#### [Activity]
Read the data below line by line and copy each one with "jeho" in it.

******

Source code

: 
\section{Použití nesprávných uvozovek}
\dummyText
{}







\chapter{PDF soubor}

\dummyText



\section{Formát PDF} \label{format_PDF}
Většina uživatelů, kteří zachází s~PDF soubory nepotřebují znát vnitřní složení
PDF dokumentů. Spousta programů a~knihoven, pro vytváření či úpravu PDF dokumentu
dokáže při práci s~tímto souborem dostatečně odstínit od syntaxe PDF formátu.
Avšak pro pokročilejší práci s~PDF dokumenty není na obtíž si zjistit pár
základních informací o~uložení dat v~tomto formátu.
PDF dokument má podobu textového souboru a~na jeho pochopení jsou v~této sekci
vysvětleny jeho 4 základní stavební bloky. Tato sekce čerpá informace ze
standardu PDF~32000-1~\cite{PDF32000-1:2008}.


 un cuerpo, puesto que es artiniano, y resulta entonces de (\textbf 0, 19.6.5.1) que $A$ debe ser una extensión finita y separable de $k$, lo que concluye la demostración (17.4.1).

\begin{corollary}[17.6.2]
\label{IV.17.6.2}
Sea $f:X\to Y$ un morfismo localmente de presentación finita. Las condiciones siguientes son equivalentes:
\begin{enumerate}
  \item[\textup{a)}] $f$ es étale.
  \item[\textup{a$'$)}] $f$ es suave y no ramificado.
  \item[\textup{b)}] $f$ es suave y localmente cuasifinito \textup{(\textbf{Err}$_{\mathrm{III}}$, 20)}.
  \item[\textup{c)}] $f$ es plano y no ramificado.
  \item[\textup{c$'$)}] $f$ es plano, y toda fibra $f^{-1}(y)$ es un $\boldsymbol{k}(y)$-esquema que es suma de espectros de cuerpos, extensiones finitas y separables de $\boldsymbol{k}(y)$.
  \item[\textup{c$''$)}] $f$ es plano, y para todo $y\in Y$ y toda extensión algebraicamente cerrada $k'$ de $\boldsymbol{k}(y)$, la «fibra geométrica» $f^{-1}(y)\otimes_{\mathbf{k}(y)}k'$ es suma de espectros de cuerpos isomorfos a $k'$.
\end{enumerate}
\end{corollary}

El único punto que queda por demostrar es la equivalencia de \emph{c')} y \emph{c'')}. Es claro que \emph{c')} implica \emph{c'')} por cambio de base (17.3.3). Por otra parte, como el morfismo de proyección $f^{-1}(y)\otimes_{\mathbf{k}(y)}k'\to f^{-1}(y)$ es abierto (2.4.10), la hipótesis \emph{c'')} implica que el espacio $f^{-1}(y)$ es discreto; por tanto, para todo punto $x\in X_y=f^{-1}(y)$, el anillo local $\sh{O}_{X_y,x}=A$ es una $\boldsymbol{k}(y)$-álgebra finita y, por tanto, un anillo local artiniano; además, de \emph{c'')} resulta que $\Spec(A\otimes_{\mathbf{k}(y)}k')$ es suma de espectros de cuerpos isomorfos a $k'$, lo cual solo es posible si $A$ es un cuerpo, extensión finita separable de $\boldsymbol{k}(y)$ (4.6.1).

******

#### [Solution below]
PDF dokument má podobu textového souboru a~na jeho pochopení jsou v~této sekci
vysvětleny jeho 4 základní stavební bloky. Tato sekce čerpá informace ze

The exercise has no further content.